Lanjut kata dia, saat kejadian rumah dalam keadaan kosong, sejak pagi hari pemilik rumah sedang bekerja diluar kampung, sentra istrinya sedang pergi ke tempat pengajian ibu ibu
“Kobaran api cepat membesar karena angin cukup kencang. Awal kejadian diketahui tetangganya. Saat mengetahui rumahnya terbakar, pemilik rumah lemas tak sadarkan diri, selanjutnya melaporkan kejadian tersebut kepada Pemeribtah Desa Ciemas,” ujar Usep
Kobaran api yang membesar, dalam sekejap seluruh bangunan dan isinya ludes jadi abu. Api dapat dipadamkan 1 jam kemudian setelah 1 unit Mobil Damkar Sektor 12 Ciemas dibantu warga setempat berjibaku memadamkan api. Dalam musibah kebakaran itu tidak ada korban jiwa.

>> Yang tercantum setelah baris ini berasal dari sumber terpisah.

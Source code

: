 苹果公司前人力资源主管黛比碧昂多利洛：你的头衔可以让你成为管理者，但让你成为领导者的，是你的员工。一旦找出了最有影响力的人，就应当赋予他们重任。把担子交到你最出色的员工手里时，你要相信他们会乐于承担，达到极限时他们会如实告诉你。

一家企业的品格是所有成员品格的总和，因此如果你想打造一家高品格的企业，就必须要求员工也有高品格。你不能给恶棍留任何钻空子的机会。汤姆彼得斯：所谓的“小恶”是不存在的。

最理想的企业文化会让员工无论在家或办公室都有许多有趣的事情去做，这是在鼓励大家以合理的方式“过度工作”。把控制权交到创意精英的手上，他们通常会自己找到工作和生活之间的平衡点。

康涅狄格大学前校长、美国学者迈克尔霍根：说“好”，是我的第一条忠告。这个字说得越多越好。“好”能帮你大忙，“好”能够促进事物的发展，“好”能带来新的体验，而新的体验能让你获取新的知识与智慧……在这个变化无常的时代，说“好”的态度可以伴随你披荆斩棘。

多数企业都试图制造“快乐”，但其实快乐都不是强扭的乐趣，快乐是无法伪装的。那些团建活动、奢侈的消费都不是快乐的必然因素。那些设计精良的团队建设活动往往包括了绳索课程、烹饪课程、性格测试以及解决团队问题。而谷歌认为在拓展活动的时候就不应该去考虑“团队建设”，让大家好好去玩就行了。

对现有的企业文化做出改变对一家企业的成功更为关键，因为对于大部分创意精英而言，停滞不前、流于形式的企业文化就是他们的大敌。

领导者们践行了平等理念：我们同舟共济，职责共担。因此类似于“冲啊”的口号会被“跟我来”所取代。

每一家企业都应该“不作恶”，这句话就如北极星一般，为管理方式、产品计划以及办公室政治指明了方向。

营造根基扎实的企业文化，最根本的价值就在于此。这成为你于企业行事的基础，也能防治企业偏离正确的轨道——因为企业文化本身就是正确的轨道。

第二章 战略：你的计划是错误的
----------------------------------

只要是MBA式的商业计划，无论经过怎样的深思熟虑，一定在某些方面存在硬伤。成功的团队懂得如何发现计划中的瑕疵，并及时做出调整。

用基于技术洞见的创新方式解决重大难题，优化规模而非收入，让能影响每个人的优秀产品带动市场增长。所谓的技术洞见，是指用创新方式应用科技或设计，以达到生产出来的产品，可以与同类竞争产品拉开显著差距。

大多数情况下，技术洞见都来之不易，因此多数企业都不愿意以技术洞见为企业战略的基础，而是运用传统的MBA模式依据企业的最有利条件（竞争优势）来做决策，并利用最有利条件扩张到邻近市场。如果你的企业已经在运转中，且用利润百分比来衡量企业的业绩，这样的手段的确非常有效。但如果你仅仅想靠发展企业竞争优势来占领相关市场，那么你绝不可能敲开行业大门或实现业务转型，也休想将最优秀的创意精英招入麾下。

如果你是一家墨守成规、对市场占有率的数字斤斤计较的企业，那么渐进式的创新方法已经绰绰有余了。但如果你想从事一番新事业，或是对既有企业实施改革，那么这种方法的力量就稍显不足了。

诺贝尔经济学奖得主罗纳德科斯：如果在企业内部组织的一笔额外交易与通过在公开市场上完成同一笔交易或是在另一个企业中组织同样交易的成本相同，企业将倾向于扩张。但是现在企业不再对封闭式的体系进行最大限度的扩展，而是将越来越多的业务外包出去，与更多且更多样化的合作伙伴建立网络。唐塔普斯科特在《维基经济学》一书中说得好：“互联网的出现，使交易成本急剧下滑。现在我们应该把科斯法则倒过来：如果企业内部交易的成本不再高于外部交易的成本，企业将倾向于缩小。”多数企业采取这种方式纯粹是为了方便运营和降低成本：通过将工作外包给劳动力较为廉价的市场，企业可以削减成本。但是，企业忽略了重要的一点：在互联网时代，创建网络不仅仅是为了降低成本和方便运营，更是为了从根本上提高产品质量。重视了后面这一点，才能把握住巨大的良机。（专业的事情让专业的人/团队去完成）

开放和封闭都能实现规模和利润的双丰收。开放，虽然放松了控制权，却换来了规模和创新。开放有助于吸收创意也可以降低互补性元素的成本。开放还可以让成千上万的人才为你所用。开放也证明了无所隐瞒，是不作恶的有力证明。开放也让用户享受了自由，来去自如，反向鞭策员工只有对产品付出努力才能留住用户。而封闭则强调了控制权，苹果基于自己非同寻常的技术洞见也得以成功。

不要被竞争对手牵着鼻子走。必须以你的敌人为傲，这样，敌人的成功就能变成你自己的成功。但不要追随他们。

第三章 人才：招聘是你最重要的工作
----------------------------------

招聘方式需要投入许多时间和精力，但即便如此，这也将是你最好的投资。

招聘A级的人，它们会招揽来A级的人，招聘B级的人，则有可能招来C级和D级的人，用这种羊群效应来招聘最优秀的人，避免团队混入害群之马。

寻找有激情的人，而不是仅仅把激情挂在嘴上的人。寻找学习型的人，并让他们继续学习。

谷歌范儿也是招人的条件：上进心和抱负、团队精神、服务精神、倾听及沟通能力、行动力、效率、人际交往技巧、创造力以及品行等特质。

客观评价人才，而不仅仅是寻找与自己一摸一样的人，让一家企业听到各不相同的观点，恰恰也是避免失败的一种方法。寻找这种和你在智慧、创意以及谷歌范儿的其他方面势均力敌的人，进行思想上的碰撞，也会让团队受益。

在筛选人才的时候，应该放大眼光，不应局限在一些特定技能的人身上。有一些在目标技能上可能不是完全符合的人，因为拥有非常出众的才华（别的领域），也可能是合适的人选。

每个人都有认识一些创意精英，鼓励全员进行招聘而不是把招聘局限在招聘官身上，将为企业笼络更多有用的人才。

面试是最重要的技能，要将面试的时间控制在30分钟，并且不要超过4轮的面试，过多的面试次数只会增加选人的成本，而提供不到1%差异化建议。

Dan kerugian ditaksir sekitar Rp 75 juta.
Komandan Pos Sektor 12 Ciemas, Kusnadi, mengungkapkan bahwa meskipun api dapat dipadamkan dengan cepat, petugas sempat mengalami kendala akibat medan jalan yang curam dan ekstrem menuju lokasi.
“Bersyukur, api bisa cepat dipadamkan berkat bantuan warga. Kami mengucapkan terima kasih kepada semua pihak yang turut membantu,” ujar Kusnadi.
Kasi Trantibmas Kecamatan Ciemas, Ibin, menjelaskan bahwa pihaknya saat ini tengah mengumpulkan data korban untuk dilaporkan ke Badan Penanggulangan Bencana Daerah (BPBD) dan Dinas Sosial Kabupaten Sukabumi guna mendapatkan penanganan lebih lanjut.
“Kami juga mengimbau masyarakat untuk lebih berhati-hati, terutama dalam penggunaan listrik dan tungku, mengingat saat ini sedang musim kemarau panjang,” jelasnya.
Dalam musibah kebakaran itu tidak ada korban jiwa. Dan kerugian ditaksir sekitar Rp 75 juta. Saat ini pemilik rumah diungsikan ke rumah saudaranya.
Camat Ciemas Usep Supelita Memberikan himbauan kepada warga untuk selalu berhati hati dan waspada saat memasuki musim kemarau disertai angin kencang.